The transition to NetApp MS Azure AD B2C is complete. If you missed the pre-registration, you will be invited to reigister at next log in.
Please note that access to your NetApp data may take up to 1 hour.
To learn more, read the FAQ and watch the video.
Need assistance? Complete this form and select “Registration Issue” as the Feedback Category.

Active IQ Unified Manager Discussions

WFA issue with cache updates

dcornely1

Hello,

I'm running the latest version of WFA v2.1.0.70.32 in my environment and I've come across an issue I thought wouldn't exist because I'm using certified commands.  The issue is that WFA does not appear to be aware of changes it has made before the OnCommand cache updates occur.  Here is the scenario:


Step 1)

I'm creating a new CDOT export policy, export rule, and volume.  This flow works without issue and is called ss_cdot_CreateNFSVolumeWithExport

Step 2)

Before WFA and/or OnCommand has had a chance to learn about the change from the step 1 workflow via scheduled cache updates I attempt to run a workflow

that creates a new rule in the policy created from step 1.  This fails and will continue to fail until WFA's cache is updated from OnCommand and it learns about this new policy.

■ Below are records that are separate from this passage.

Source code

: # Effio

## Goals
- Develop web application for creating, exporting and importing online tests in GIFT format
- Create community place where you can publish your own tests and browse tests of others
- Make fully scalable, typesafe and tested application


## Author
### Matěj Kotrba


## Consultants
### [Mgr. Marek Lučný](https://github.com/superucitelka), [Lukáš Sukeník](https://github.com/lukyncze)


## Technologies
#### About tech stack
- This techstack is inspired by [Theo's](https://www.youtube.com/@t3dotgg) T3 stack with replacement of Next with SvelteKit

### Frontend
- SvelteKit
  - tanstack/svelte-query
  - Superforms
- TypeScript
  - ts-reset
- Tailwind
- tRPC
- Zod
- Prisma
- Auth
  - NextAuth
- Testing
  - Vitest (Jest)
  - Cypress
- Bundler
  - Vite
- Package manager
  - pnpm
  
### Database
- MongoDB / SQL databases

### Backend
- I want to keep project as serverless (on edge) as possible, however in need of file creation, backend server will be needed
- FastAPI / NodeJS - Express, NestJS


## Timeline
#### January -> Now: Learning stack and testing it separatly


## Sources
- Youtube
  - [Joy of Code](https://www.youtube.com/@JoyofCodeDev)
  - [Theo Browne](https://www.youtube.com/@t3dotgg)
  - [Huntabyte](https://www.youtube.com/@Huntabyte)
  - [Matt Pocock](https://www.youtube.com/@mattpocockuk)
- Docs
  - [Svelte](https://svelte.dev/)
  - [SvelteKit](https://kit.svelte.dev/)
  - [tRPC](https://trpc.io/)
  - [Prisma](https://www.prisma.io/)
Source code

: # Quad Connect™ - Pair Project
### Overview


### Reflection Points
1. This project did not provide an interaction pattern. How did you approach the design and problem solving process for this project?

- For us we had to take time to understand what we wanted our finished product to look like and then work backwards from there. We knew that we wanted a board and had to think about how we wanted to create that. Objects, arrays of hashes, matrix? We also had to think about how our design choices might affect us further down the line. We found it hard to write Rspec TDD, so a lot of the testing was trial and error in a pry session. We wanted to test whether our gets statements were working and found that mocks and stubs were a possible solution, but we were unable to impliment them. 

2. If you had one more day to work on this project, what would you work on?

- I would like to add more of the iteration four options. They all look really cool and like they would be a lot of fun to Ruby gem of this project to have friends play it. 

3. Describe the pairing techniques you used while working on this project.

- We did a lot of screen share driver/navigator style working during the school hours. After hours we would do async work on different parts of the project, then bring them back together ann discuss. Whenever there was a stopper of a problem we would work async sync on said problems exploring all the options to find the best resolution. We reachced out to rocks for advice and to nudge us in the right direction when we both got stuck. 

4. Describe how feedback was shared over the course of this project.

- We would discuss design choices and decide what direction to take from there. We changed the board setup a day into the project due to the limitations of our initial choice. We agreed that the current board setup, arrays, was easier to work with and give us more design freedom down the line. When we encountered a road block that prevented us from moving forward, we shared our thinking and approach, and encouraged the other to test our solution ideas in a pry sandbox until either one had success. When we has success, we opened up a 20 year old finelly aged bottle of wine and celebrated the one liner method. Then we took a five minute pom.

This flow is called ss_cdot_CreateExportRule

All the commands in both flows are certified so I had thought that would avoid this issue.  I had originally been using a modified No-Op command in the first create flow for the reasons behind this post but even after removing that single non-certified command the problem remains.  The only thing I can think of is that I created these flows in WFA v2.0 and recently upgraded to v2.1.

I'm either missing something or have encountered a bug in WFA regarding export policies and cache awareness of them, although I'm leaning towards an error I made somewhere but haven't found it yet.  I'm attaching both flows in the hopes that they will reveal where I've tripped up.  Hopefully it's something simple, thanks in advance.

-Dave

37 REPLIES 37

ag
NetApp

Francois and Yann,

You guys have actually uncovered a limitation in WFA.

I was able to reproduce the issue of the "clone volume workflow" where you remove a volume and clone it again.

I digged deeper and here is what i found:

     1. There are two commands that create reservations here:

          Remove volume( if exists)

          Create Clone

     2. An important point here is that the volume that gets deleted and the clone being created have the same name.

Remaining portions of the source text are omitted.